I am not about to write about the late great sadly departed Alan Ball as if I knew him as a pal or followed his football career closely, for he was a 'World Cup Winner' 12 months before I was even born. However I have read much about him since his tragic death in the early hours of Wednesday morning to feel that without a doubt he more than deserves a succinct journalistic memoir in order to pay my respects.

Alan Ball's loss is as much England's loss as football's loss, judging by all the column inches devoted to him by the press since he collapsed of a heart attack at his Hampshire home on the 25th April at the age of just 61.
Ball will always be remembered for the part he played in England's only World Cup triumph. He was the youngest member of the team that lifted the Jules Rimet trophy at Wembley in on the 30th July 1966.

Born on Victory Day, 12th May 1945, Ball overcame early rejection in his career when Bolton told him he'd never be big enough to play football.
He joined Blackpool in 1962, and six weeks after the World Cup, Everton paid a then record fee of £110,000 for the all-action aggressive midfield maestro. He then helped the Toffees win the League Championship in 1970 before being transferred to Arsenal in 1971 for £220,000, another record fee at the time.
In 1975 Ball won the last of his 72 England caps, skippering England to a 5-1 demolition of Scotland at Wembley.
He signed for Southampton in 1976, before joining the North American Soccer League in 1978.
In 1980 he returned to England and had brief spells with Blackpool, Southampton and Bristol Rovers before hanging up his boots in May 1983 after 975 first-team games.

His managerial career never touched the heights he enjoyed as a player.
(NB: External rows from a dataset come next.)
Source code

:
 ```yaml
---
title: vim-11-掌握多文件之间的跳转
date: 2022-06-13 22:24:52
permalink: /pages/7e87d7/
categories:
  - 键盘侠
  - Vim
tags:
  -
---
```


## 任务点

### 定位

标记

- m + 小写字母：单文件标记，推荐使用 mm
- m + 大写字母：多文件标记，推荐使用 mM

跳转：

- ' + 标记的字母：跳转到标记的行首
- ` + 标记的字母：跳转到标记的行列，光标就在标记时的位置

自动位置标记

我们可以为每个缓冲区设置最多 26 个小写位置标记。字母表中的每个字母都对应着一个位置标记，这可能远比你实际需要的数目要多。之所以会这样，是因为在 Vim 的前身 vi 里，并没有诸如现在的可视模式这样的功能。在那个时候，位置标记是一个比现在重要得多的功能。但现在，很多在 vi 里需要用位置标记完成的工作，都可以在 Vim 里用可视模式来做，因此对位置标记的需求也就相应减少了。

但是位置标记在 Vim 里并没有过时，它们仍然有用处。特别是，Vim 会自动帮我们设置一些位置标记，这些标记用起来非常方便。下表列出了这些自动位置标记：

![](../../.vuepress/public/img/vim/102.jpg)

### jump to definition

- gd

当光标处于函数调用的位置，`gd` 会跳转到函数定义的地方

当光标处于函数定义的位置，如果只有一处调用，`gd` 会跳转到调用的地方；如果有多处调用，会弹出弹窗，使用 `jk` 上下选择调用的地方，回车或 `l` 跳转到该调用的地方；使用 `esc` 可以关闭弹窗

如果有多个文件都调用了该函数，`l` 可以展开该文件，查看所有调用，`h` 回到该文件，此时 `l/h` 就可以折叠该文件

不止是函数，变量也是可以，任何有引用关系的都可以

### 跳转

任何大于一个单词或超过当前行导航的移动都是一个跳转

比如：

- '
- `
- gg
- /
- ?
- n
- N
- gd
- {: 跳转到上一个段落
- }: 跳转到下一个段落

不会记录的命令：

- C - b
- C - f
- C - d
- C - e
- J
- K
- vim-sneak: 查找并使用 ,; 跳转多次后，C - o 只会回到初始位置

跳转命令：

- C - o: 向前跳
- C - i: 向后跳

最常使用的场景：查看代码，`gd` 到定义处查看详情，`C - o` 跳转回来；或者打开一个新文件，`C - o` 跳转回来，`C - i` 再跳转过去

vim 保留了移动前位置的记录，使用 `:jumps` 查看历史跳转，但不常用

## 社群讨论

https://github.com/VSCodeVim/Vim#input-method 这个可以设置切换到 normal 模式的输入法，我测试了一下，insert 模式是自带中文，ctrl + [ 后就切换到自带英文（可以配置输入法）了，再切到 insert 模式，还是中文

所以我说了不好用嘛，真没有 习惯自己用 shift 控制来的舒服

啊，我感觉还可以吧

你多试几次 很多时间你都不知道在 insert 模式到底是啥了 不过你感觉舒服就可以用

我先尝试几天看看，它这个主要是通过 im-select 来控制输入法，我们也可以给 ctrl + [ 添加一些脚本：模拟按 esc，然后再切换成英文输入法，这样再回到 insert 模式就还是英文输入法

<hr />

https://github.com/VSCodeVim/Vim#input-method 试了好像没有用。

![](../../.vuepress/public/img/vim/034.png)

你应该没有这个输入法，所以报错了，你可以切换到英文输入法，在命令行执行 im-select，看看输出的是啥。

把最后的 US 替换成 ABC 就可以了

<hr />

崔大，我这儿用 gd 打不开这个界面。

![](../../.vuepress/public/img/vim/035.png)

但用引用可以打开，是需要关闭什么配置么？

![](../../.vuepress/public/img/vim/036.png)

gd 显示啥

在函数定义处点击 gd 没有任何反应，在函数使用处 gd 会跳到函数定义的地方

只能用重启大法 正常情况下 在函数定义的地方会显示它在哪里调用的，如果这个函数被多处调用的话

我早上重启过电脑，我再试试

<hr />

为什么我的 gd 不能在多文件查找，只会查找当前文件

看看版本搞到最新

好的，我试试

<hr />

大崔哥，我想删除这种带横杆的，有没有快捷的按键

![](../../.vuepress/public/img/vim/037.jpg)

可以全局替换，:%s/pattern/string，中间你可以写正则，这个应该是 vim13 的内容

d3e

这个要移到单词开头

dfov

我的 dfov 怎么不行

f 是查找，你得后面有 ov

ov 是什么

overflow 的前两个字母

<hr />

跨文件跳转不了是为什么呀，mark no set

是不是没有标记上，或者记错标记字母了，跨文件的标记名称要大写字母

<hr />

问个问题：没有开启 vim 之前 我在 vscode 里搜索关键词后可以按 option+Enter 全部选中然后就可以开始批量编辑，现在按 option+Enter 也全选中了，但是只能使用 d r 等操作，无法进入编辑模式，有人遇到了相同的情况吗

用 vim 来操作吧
He managed seven clubs in 19 years including Southampton, Manchester City and Pompey.
Despite the ups and downs he never allowed his enthusiasm for the game to waver. He loved football and he loved life.

In 2000 he was awarded the MBE for services to football.

Ball's other sporting passion was horses. He was a racing aficionado. He would talk endlessly about horse racing, and could often be spotted among the crowds on a summers day at Goodwood or on freezing winter days at Fontwell.

Off the pitch Alan was a devoted family man. He was married to his childhood sweetheart Lesley for 37 years. They had three children - Mandy, now 39, Keely, 35 and son Jimmy, 31.
Tragedy struck the family in 2004 when Lesley died of cancer aged 57.
Alan Ball had also suffered personal tragedy back in 1982, when his father died in a road traffic accident.

Alan Ball was a gentleman, a real man's man and his place in the folklore of the game and the heart of the nation is secure. He will be sadly missed.

Sincere condolences go out to his family.

Alan Ball - Rest In Peace.

*England's current players will wear black armbands as a mark of respect for Alan Ball in their first game at the new Wembley against Brazil on the 1st June.